Stored data
========

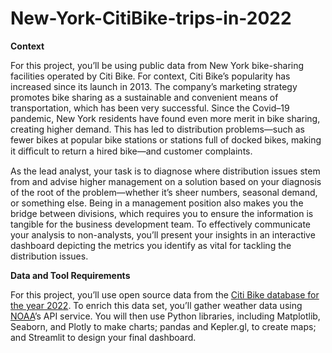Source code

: # New-York-CitiBike-trips-in-2022

**Context**

For this project, you’ll be using public data from New York bike-sharing facilities operated by Citi
Bike. For context, Citi Bike’s popularity has increased since its launch in 2013. The company’s
marketing strategy promotes bike sharing as a sustainable and convenient means of
transportation, which has been very successful. Since the Covid–19 pandemic, New York
residents have found even more merit in bike sharing, creating higher demand. This has led to
distribution problems—such as fewer bikes at popular bike stations or stations full of docked
bikes, making it diﬃcult to return a hired bike—and customer complaints.

As the lead analyst, your task is to diagnose where distribution issues stem from and advise
higher management on a solution based on your diagnosis of the root of the problem—whether
it’s sheer numbers, seasonal demand, or something else. Being in a management position also
makes you the bridge between divisions, which requires you to ensure the information is
tangible for the business development team. To effectively communicate your analysis to
non-analysts, you’ll present your insights in an interactive dashboard depicting the metrics you
identify as vital for tackling the distribution issues.

**Data and Tool Requirements**

For this project, you’ll use open source data from the [Citi Bike database for the year 2022](https://s3.amazonaws.com/tripdata/index.html). To
enrich this data set, you’ll gather weather data using [NOAA](https://www.noaa.gov)’s API service. You will then use
Python libraries, including Matplotlib, Seaborn, and Plotly to make charts; pandas and Kepler.gl,
to create maps; and Streamlit to design your final dashboard.
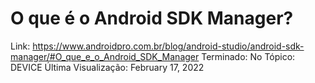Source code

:# O que é o Android SDK Manager?

Link: https://www.androidpro.com.br/blog/android-studio/android-sdk-manager/#O_que_e_o_Android_SDK_Manager
Terminado: No
Tópico: DEVICE
Última Visualização: February 17, 2022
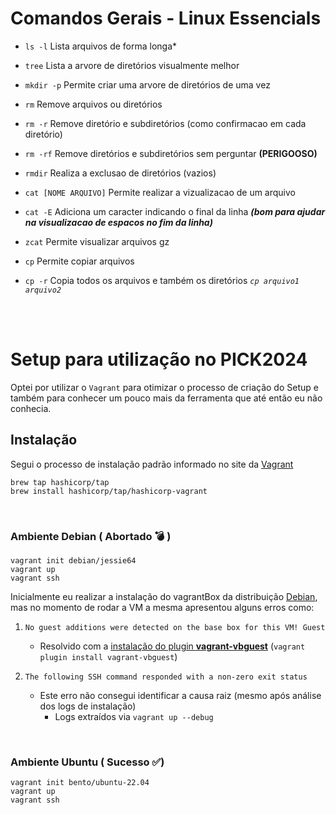 # Comandos Gerais - Linux Essencials

- `ls -l` Lista arquivos de forma longa*

- `tree` Lista a arvore de diretórios visualmente melhor

- `mkdir -p` Permite criar uma arvore de diretórios de uma vez

- `rm` Remove arquivos ou diretórios

- `rm -r` Remove diretório e subdiretórios (como confirmacao em cada diretório)

- `rm -rf` Remove diretórios e subdiretórios sem perguntar **(PERIGOOSO)**

- `rmdir` Realiza a exclusao de diretórios (vazios)

- `cat [NOME ARQUIVO]` Permite realizar a vizualizacao de um arquivo

- `cat -E` Adiciona um caracter indicando o final da linha ***(bom para ajudar na visualizacao de espacos no fim da linha)***

- `zcat` Permite visualizar arquivos gz

- `cp` Permite copiar arquivos

- `cp -r` Copia todos os arquivos e também os diretórios
*`cp arquivo1 arquivo2`* 

<br><br>

# Setup para utilização no PICK2024
Optei por utilizar o `Vagrant` para otimizar o processo de criação do Setup e também para conhecer um pouco mais da ferramenta que até então eu não conhecia.

## Instalação
Segui o processo de instalação padrão informado no site da [Vagrant](https://developer.hashicorp.com/vagrant/install?product_intent=vagrant)

    brew tap hashicorp/tap
    brew install hashicorp/tap/hashicorp-vagrant

<br>

### Ambiente Debian ( Abortado :bomb: ) 

    vagrant init debian/jessie64
    vagrant up
    vagrant ssh

Inicialmente eu realizar a instalação do vagrantBox da distribuição [Debian](), mas no momento de rodar a VM a mesma apresentou alguns erros como:

1. `No guest additions were detected on the base box for this VM! Guest`
    - Resolvido com a [instalação do plugin **vagrant-vbguest**](https://subscription.packtpub.com/book/cloud-and-networking/9781786464910/1/ch01lvl1sec12/enabling-virtualbox-guest-additions-in-vagrant) (`vagrant plugin install vagrant-vbguest`)

2. `The following SSH command responded with a non-zero exit status` 
    - Este erro não consegui identificar a causa raiz (mesmo após análise dos logs de instalação)
        - Logs extraídos via `vagrant up --debug`

<br>

### Ambiente Ubuntu ( Sucesso :white_check_mark:)

    vagrant init bento/ubuntu-22.04
    vagrant up
    vagrant ssh

<br>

========

What you need to do — Transcribe every entry exactly. Leave out the pictures.

Worked solution —
Source code

: # New-York-CitiBike-trips-in-2022

**Context**

For this project, you’ll be using public data from New York bike-sharing facilities operated by Citi
Bike. For context, Citi Bike’s popularity has increased since its launch in 2013. The company’s
marketing strategy promotes bike sharing as a sustainable and convenient means of
transportation, which has been very successful. Since the Covid–19 pandemic, New York
residents have found even more merit in bike sharing, creating higher demand. This has led to
distribution problems—such as fewer bikes at popular bike stations or stations full of docked
bikes, making it diﬃcult to return a hired bike—and customer complaints.

As the lead analyst, your task is to diagnose where distribution issues stem from and advise
higher management on a solution based on your diagnosis of the root of the problem—whether
it’s sheer numbers, seasonal demand, or something else. Being in a management position also
makes you the bridge between divisions, which requires you to ensure the information is
tangible for the business development team. To effectively communicate your analysis to
non-analysts, you’ll present your insights in an interactive dashboard depicting the metrics you
identify as vital for tackling the distribution issues.

**Data and Tool Requirements**

For this project, you’ll use open source data from the [Citi Bike database for the year 2022](https://s3.amazonaws.com/tripdata/index.html). To
enrich this data set, you’ll gather weather data using [NOAA](https://www.noaa.gov)’s API service. You will then use
Python libraries, including Matplotlib, Seaborn, and Plotly to make charts; pandas and Kepler.gl,
to create maps; and Streamlit to design your final dashboard.
Source code

:# O que é o Android SDK Manager?

Link: https://www.androidpro.com.br/blog/android-studio/android-sdk-manager/#O_que_e_o_Android_SDK_Manager
Terminado: No
Tópico: DEVICE
Última Visualização: February 17, 2022
 # Comandos Gerais - Linux Essencials

- `ls -l` Lista arquivos de forma longa*

- `tree` Lista a arvore de diretórios visualmente melhor

- `mkdir -p` Permite criar uma arvore de diretórios de uma vez

- `rm` Remove arquivos ou diretórios

- `rm -r` Remove diretório e subdiretórios (como confirmacao em cada diretório)

- `rm -rf` Remove diretórios e subdiretórios sem perguntar **(PERIGOOSO)**

- `rmdir` Realiza a exclusao de diretórios (vazios)

- `cat [NOME ARQUIVO]` Permite realizar a vizualizacao de um arquivo

- `cat -E` Adiciona um caracter indicando o final da linha ***(bom para ajudar na visualizacao de espacos no fim da linha)***

- `zcat` Permite visualizar arquivos gz

- `cp` Permite copiar arquivos

- `cp -r` Copia todos os arquivos e também os diretórios
*`cp arquivo1 arquivo2`* 

<br><br>

# Setup para utilização no PICK2024
Optei por utilizar o `Vagrant` para otimizar o processo de criação do Setup e também para conhecer um pouco mais da ferramenta que até então eu não conhecia.

## Instalação
Segui o processo de instalação padrão informado no site da [Vagrant](https://developer.hashicorp.com/vagrant/install?product_intent=vagrant)

    brew tap hashicorp/tap
    brew install hashicorp/tap/hashicorp-vagrant

<br>

### Ambiente Debian ( Abortado :bomb: ) 

    vagrant init debian/jessie64
    vagrant up
    vagrant ssh

Inicialmente eu realizar a instalação do vagrantBox da distribuição [Debian](), mas no momento de rodar a VM a mesma apresentou alguns erros como:

1. `No guest additions were detected on the base box for this VM! Guest`
    - Resolvido com a [instalação do plugin **vagrant-vbguest**](https://subscription.packtpub.com/book/cloud-and-networking/9781786464910/1/ch01lvl1sec12/enabling-virtualbox-guest-additions-in-vagrant) (`vagrant plugin install vagrant-vbguest`)

2. `The following SSH command responded with a non-zero exit status` 
    - Este erro não consegui identificar a causa raiz (mesmo após análise dos logs de instalação)
        - Logs extraídos via `vagrant up --debug`

<br>

### Ambiente Ubuntu ( Sucesso :white_check_mark:)

    vagrant init bento/ubuntu-22.04
    vagrant up
    vagrant ssh

<br>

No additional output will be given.